* DATA UNDER STUDY *

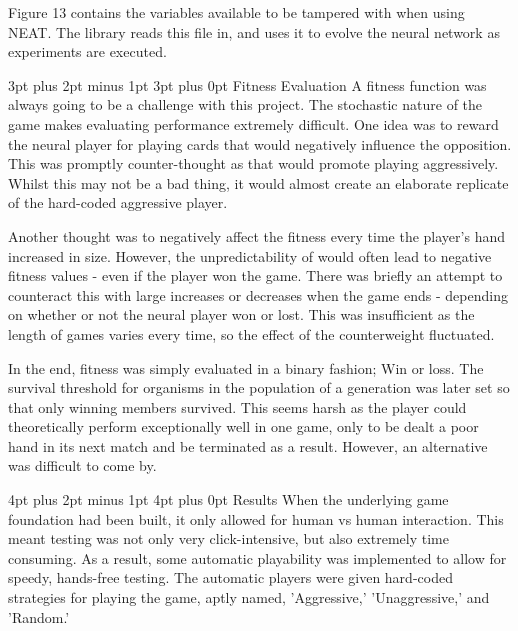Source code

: \documentclass[12pt,a4paper]{article}
\makeatletter
\renewcommand\subsection{\@startsection {subsection}{1}{2mm} %
                               {3pt plus 2pt minus 1pt} %
                               {3pt plus 0pt} %
                               {\normalfont\bfseries}}
\renewcommand\section{\@startsection {section}{1}{0mm} %
                               {4pt plus 2pt minus 1pt} %
                               {4pt plus 0pt} %
                               {\bfseries}}
\makeatother
\begin{document}
Figure 13 contains the variables available to be tampered with when using NEAT. The library reads this file in, and uses it to evolve the neural network as experiments are executed. 



\newpage
\subsection{Fitness Evaluation}
A fitness function was always going to be a challenge with this project. The stochastic nature of the game makes evaluating performance extremely difficult. One idea was to reward the neural player for playing cards that would negatively influence the opposition. This was promptly counter-thought as that would promote playing aggressively. Whilst this may not be a bad thing, it would almost create an elaborate replicate of the hard-coded aggressive player. 

Another thought was to negatively affect the fitness every time the player's hand increased in size. However, the unpredictability of would often lead to negative fitness values - even if the player won the game. There was briefly an attempt to counteract this with large increases or decreases when the game ends - depending on whether or not the neural player won or lost. This was insufficient as the length of games varies every time, so the effect of the counterweight fluctuated.

In the end, fitness was simply evaluated in a binary fashion; Win or loss. The survival threshold for organisms in the population of a generation was later set so that only winning members survived. This seems harsh as the player could theoretically perform exceptionally well in one game, only to be dealt a poor hand in its next match and be terminated as a result. However, an alternative was difficult to come by.



\newpage
\section{Results}
When the underlying game foundation had been built, it only allowed for human vs human interaction. This meant testing was not only very click-intensive, but also extremely time consuming. As a result, some automatic playability was implemented to allow for speedy, hands-free testing. The automatic players were given hard-coded strategies for playing the game, aptly named, 'Aggressive,' 'Unaggressive,' and 'Random.' 
\end{document}
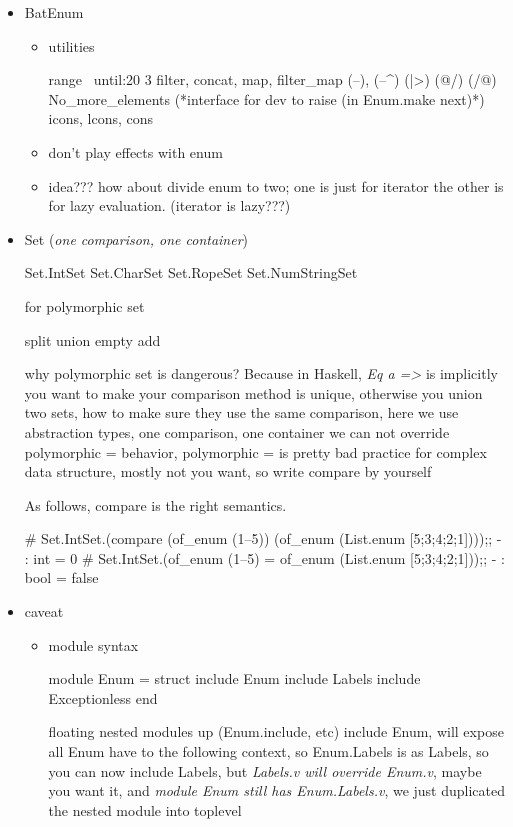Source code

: 
\begin{itemize}
\item BatEnum
  \begin{itemize}
  \item utilities


\begin{ocamlcode}
  range ~until:20 3
  filter, concat, map, filter_map
  (--), (--^) (|>) (@/) (/@)
  No_more_elements (*interface for dev to raise (in Enum.make next)*)
  icons, lcons, cons
\end{ocamlcode}

  \item don't play effects with enum
  \item idea??? how about divide enum to two; one is just for iterator
    the other is for lazy evaluation. (iterator is lazy???)
  \end{itemize}
\item Set (\emph{one comparison, one container})


\begin{ocamlcode}
Set.IntSet
Set.CharSet
Set.RopeSet
Set.NumStringSet
\end{ocamlcode}
for polymorphic set 

\begin{ocamlcode}
split
union
empty
add
\end{ocamlcode}
 why polymorphic set is dangerous? Because in Haskell, \textit{Eq a =>} is implicitly
 you want to make your comparison method is unique, otherwise you
 union two sets, how to make sure they use the same comparison, here
 we use abstraction types, one comparison, one container
 we can not override polymorphic = behavior, polymorphic = is pretty bad practice
 for complex data structure, mostly not you want, so write compare by yourself

As follows, compare is the right semantics.
\begin{alternate}
# Set.IntSet.(compare (of_enum (1--5))  (of_enum (List.enum [5;3;4;2;1])));;
- : int = 0
# Set.IntSet.(of_enum (1--5) = of_enum (List.enum [5;3;4;2;1]));;
- : bool = false
\end{alternate}


\item caveat
  \begin{itemize}
  \item module syntax

 \begin{ocamlcode}
module Enum = struct
  include Enum include Labels include Exceptionless
end
\end{ocamlcode}


    floating nested modules up (Enum.include, etc)
    include Enum, will expose all Enum have to the following context, so Enum.Labels
    is as Labels, so you can now include Labels, but \emph{Labels.v will override Enum.v},
    maybe you want it, and \emph{module Enum still has Enum.Labels.v}, we just duplicated
    the nested module into toplevel
  \end{itemize}
\end{itemize}

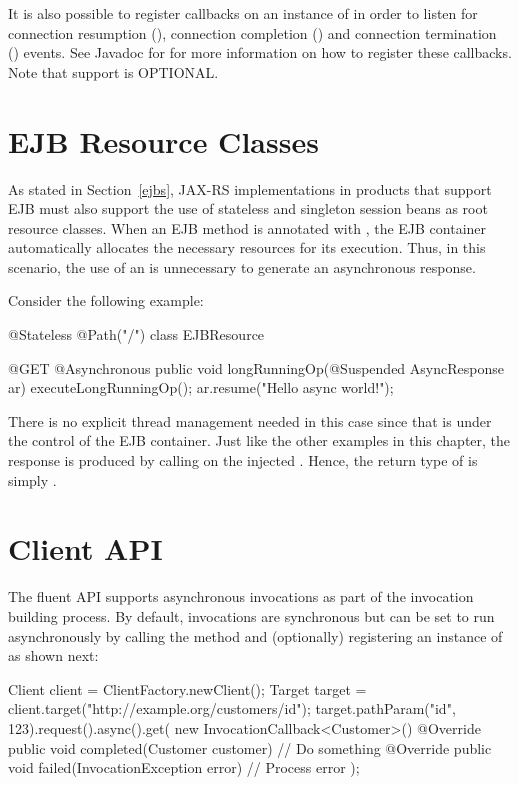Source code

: It is also possible to register callbacks on an instance of  in order to listen for connection resumption (), connection completion () and connection termination () events. See Javadoc for  for more information on how to register these callbacks. Note that support  is OPTIONAL.


\section{EJB Resource Classes}
\label{async_ejbs}

As stated in Section~\ref{ejbs}, JAX-RS implementations in products that
support EJB must also support the use of stateless and singleton session beans
as root resource classes. When an EJB method is annotated with , the 
EJB container automatically allocates the necessary resources for its execution. 
Thus, in this scenario, the use of an  is unnecessary to generate
an asynchronous response.

Consider the following example:

\begin{listing}{1}
@Stateless 
@Path("/")
class EJBResource {

    @GET @Asynchronous
    public void longRunningOp(@Suspended AsyncResponse ar) {
        executeLongRunningOp();
        ar.resume("Hello async world!");
    }
}
\end{listing}

There is no explicit thread management needed in this case since that is
under the control of the EJB container. Just like the other examples in this chapter,
the response is produced by calling  on the injected . Hence, the return type of  is simply .

\section{Client API}
\label{client_api_async}

The fluent API supports asynchronous invocations as part of the invocation building process. By default, invocations are synchronous but can be set to run asynchronously by calling the  method and (optionally) registering an instance of  as shown next:

\begin{listing}{1}
Client client = ClientFactory.newClient();
Target target = client.target("http://example.org/customers/{id}");
target.pathParam("id", 123).request().async().get(
    new InvocationCallback<Customer>() {
        @Override
        public void completed(Customer customer) {
            // Do something
        }
        @Override
        public void failed(InvocationException error) {
            // Process error
        }
    });
\end{listing}

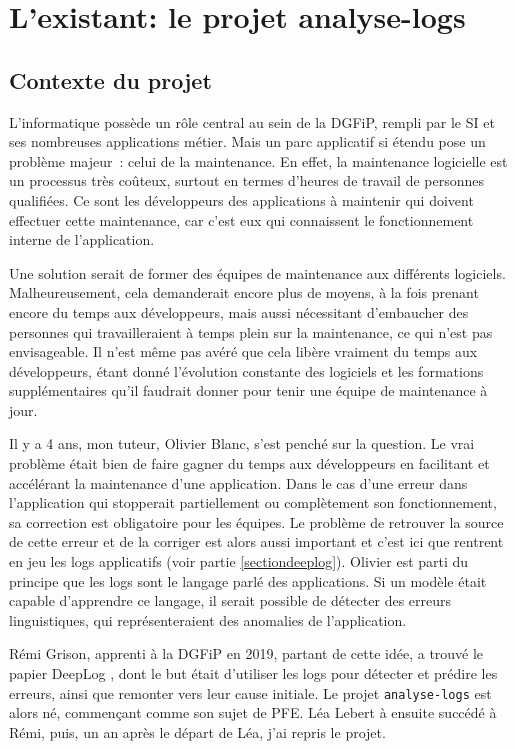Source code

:\documentclass[openany, 11pt]{memoir}
\begin{document}
\newpage
\chapter{L'existant: le projet analyse-logs}

\section{Contexte du projet}


L'informatique possède un rôle central au sein de la \gls{DGFiP}, rempli par le \gls{SI} et ses nombreuses applications métier. Mais un parc applicatif si étendu pose un problème majeur~: celui de la maintenance. En effet, la maintenance logicielle est un processus très coûteux, surtout en termes d'heures de travail de personnes qualifiées. Ce sont les développeurs des applications à maintenir qui doivent effectuer cette maintenance, car c'est eux qui connaissent le fonctionnement interne de l'application.

Une solution serait de former des équipes de maintenance aux différents logiciels. Malheureusement, cela demanderait encore plus de moyens, à la fois prenant encore du temps aux développeurs, mais aussi nécessitant d'embaucher des personnes qui travailleraient à temps plein sur la maintenance, ce qui n'est pas envisageable. Il n'est même pas avéré que cela libère vraiment du temps aux développeurs, étant donné l'évolution constante des logiciels et les formations supplémentaires qu'il faudrait donner pour tenir une équipe de maintenance à jour.

\bigskip
Il y a 4 ans, mon tuteur, Olivier Blanc, s'est penché sur la question. Le vrai problème était bien de faire gagner du temps aux développeurs en facilitant et accélérant la maintenance d'une application. Dans le cas d'une erreur dans l'application qui stopperait partiellement ou complètement son fonctionnement, sa correction est obligatoire pour les équipes. Le problème de retrouver la source de cette erreur et de la corriger est alors aussi important et c'est ici que rentrent en jeu les \glspl{log} applicatifs (voir partie \ref{sectiondeeplog}). Olivier est parti du principe que les logs sont le langage parlé des applications. Si un modèle était capable d'apprendre ce langage, il serait possible de détecter des erreurs linguistiques, qui représenteraient des anomalies de l'application.

Rémi Grison, apprenti à la DGFiP en 2019, partant de cette idée, a trouvé le papier DeepLog \cite{deeplog}, dont le but était d'utiliser les logs pour détecter et prédire les erreurs, ainsi que remonter vers leur cause initiale. Le projet \texttt{analyse-logs} est alors né, commençant comme son sujet de PFE. Léa Lebert à ensuite succédé à Rémi, puis, un an après le départ de Léa, j'ai repris le projet.
\end{document}
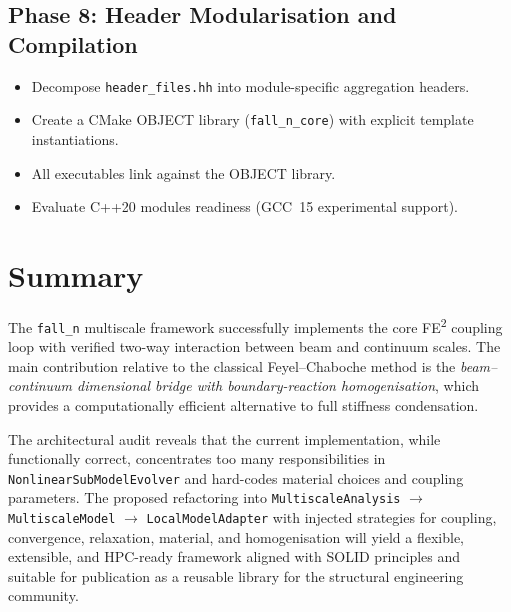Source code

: \subsection{Phase 8: Header Modularisation and Compilation}
\label{sec:ms-plan-phase8}

\begin{itemize}
  \item Decompose \texttt{header\_files.hh} into module-specific
    aggregation headers.
  \item Create a CMake OBJECT library
    (\texttt{fall\_n\_core}) with explicit template instantiations.
  \item All executables link against the OBJECT library.
  \item Evaluate C++20 modules readiness (GCC~15 experimental
    support).
\end{itemize}


\section{Summary}
\label{sec:ms-arch-summary}

The \texttt{fall\_n} multiscale framework successfully implements the
core FE\textsuperscript{2} coupling loop with verified two-way
interaction between beam and continuum scales.  The main contribution
relative to the classical Feyel--Chaboche method is the
\emph{beam--continuum dimensional bridge with boundary-reaction
homogenisation}, which provides a computationally efficient
alternative to full stiffness condensation.

The architectural audit reveals that the current implementation,
while functionally correct, concentrates too many responsibilities
in \texttt{NonlinearSubModelEvolver} and hard-codes material choices
and coupling parameters.  The proposed refactoring into
\texttt{MultiscaleAnalysis} $\to$ \texttt{MultiscaleModel} $\to$
\texttt{LocalModelAdapter} with injected strategies for coupling,
convergence, relaxation, material, and homogenisation will yield a
flexible, extensible, and HPC-ready framework aligned with SOLID
principles and suitable for publication as a reusable library for
the structural engineering community.



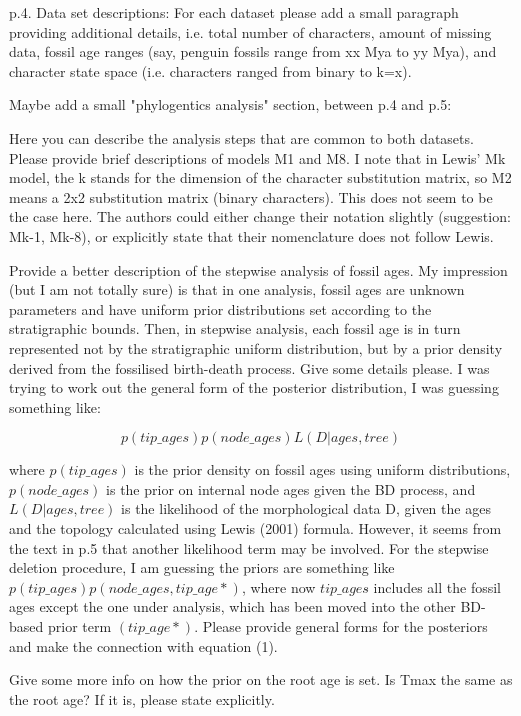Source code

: \documentclass[11pt]{article}
\begin{document}
p.4. Data set descriptions: For each dataset please add a small paragraph providing additional details, i.e. total number of characters, amount of missing data, fossil age ranges (say, penguin fossils range from xx Mya to yy Mya), and character state space (i.e. characters ranged from binary to k=x).

Maybe add a small "phylogentics analysis" section, between p.4 and p.5: 

Here you can describe the analysis steps that are common to both datasets. Please provide brief descriptions of models M1 and M8. I note that in Lewis' Mk model, the k stands for the dimension of the character substitution matrix, so M2 means a 2x2 substitution matrix (binary characters). This does not seem to be the case here. The authors could either change their notation slightly (suggestion: Mk-1, Mk-8), or explicitly state that their nomenclature does not follow Lewis. 

Provide a better description of the stepwise analysis of fossil ages. My impression (but I am not totally sure) is that in one analysis, fossil ages are unknown parameters and have uniform prior distributions set according to the stratigraphic bounds. Then, in stepwise analysis, each fossil age is in turn represented not by the stratigraphic uniform distribution, but by a prior density derived from the fossilised birth-death process. Give some details please. I was trying to work out the general form of the posterior distribution, I was guessing something like:

$$p(tip\_ages) p(node\_ages) L(D|ages,tree)$$

where $p(tip\_ages)$ is the prior density on fossil ages using uniform distributions, $p(node\_ages)$ is the prior on internal node ages given the BD process, and $L(D|ages,tree)$ is the likelihood of the morphological data D, given the ages and the topology calculated using Lewis (2001) formula. However, it seems from the text in p.5 that another likelihood term may be involved. For the stepwise deletion procedure, I am guessing the priors are something like $p(tip\_ages\hat{}) p(node\_ages, tip\_age*)$, where now $tip\_ages\hat{}$ includes all the fossil ages except the one under analysis, which has been moved into the other BD-based prior term $(tip\_age*)$. Please provide general forms for the posteriors and make the connection with equation (1).

Give some more info on how the prior on the root age is set. Is Tmax the same as the root age? If it is, please state explicitly.
\end{document}

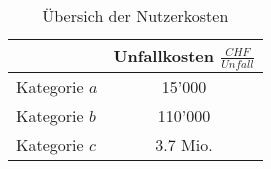 %
%
%
%

\begin{table}[h!]
\center
\renewcommand{\arraystretch}{1.4}
\begin{tabular}{l|c}
            			& Unfallkosten   $\frac{CHF}{Unfall}$	       \\ \hline
Kategorie $a$	    	&       15'000          		                \\
Kategorie $b$           &      	110'000						      \\
Kategorie $c$		    &        3.7 Mio.  		                       
\end{tabular}
\caption{Übersich der Nutzerkosten}
\label{tab:t-04-03-04-Unfallkosten}
\end{table}

%
%





%


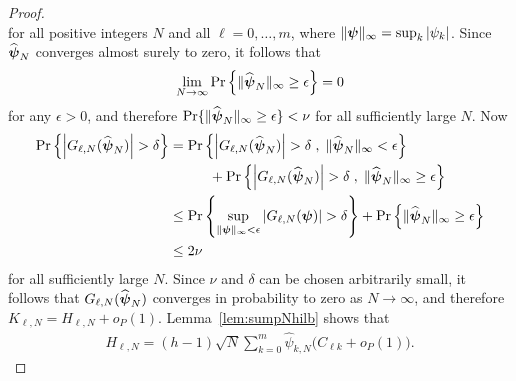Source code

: \documentclass[aap,preprint]{imsart}
\newcommand{\prob}{\operatorname{Pr}}
\newcommand{\abs}[1]{\left\vert #1 \right\vert}
\begin{document}
\begin{proof}
\[\]
for all positive integers $N$ and all $\ell = 0,\dots,m$, where $\|\psibf\|_\infty = \sup_{k} \abs{\psi_k}$.  Since $\widehat{\boldsymbol{\psi}}_N$ converges almost surely to zero, it follows that 
\[
\lim_{N\rightarrow\infty}\prob\left\{ \|\widehat{\psibf}_N\|_{\infty} \geq \epsilon \right\} = 0
\]
for any $\epsilon > 0$, and therefore $\prob\{ \|\widehat{\psibf}_N\|_{\infty} \geq \epsilon \} < \nu$ for all sufficiently large $N$.  Now
\begin{align*}
  \prob\left\{\abs{ G_{\ell,N}(\widehat{\psibf}_N) } > \delta \right\} &= \prob\left\{ \abs{G_{\ell,N}(\widehat{\psibf}_N)} > \delta \;, \; \|\widehat{\psibf}_N\|_{\infty} < \epsilon \right\} \\
&\hspace{1cm} + \prob\left\{ \abs{G_{\ell,N}(\widehat{\psibf}_N)} > \delta  \;, \; \|\widehat{\psibf}_N\|_{\infty} \geq \epsilon \right\} \\
&\leq \prob\left\{  \sup_{\|\psibf\|_{\infty} < \epsilon} \abs{ G_{\ell,N}(\psibf) } > \delta \right\} + \prob\left\{ \|\widehat{\psibf}_N\|_{\infty} \geq \epsilon \right\} \\
&\leq 2\nu
\end{align*}
for all sufficiently large $N$.  Since $\nu$ and $\delta$ can be chosen arbitrarily small, it follows that $G_{\ell,N}(\widehat{\boldsymbol{\psi}}_N)$ converges in probability to zero as $N\rightarrow\infty$, and therefore $K_{\ell,N} = H_{\ell,N} + o_P(1)$.  Lemma~\ref{lem:sumpNhilb} shows that
\begin{align*}
H_{\ell,N} =  (h-1)\sqrt{N} \sum_{k=0}^{m}  \widehat{\psi}_{k,N} \big(C_{\ell k} + o_P(1)\big).
\end{align*}
\end{proof}
\end{document}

* WHAT THE EXERCISE ASKS *
Restate the lines above from the one containing "Consider the following" through the one containing "L'informatique possède un", inclusive, exactly and without pictures.

* TASK OUTPUT *
Consider the following example:

\begin{listing}{1}
@Stateless 
@Path("/")
class EJBResource {

    @GET @Asynchronous
    public void longRunningOp(@Suspended AsyncResponse ar) {
        executeLongRunningOp();
        ar.resume("Hello async world!");
    }
}
\end{listing}

There is no explicit thread management needed in this case since that is
under the control of the EJB container. Just like the other examples in this chapter,
the response is produced by calling  on the injected . Hence, the return type of  is simply .

\section{Client API}
\label{client_api_async}

The fluent API supports asynchronous invocations as part of the invocation building process. By default, invocations are synchronous but can be set to run asynchronously by calling the  method and (optionally) registering an instance of  as shown next:

\begin{listing}{1}
Client client = ClientFactory.newClient();
Target target = client.target("http://example.org/customers/{id}");
target.pathParam("id", 123).request().async().get(
    new InvocationCallback<Customer>() {
        @Override
        public void completed(Customer customer) {
            // Do something
        }
        @Override
        public void failed(InvocationException error) {
            // Process error
        }
    });
\end{listing}

Source code

:\documentclass[openany, 11pt]{memoir}
\begin{document}
\newpage
\chapter{L'existant: le projet analyse-logs}

\section{Contexte du projet}


L'informatique possède un rôle central au sein de la \gls{DGFiP}, rempli par le \gls{SI} et ses nombreuses applications métier. Mais un parc applicatif si étendu pose un problème majeur~: celui de la maintenance. En effet, la maintenance logicielle est un processus très coûteux, surtout en termes d'heures de travail de personnes qualifiées. Ce sont les développeurs des applications à maintenir qui doivent effectuer cette maintenance, car c'est eux qui connaissent le fonctionnement interne de l'application.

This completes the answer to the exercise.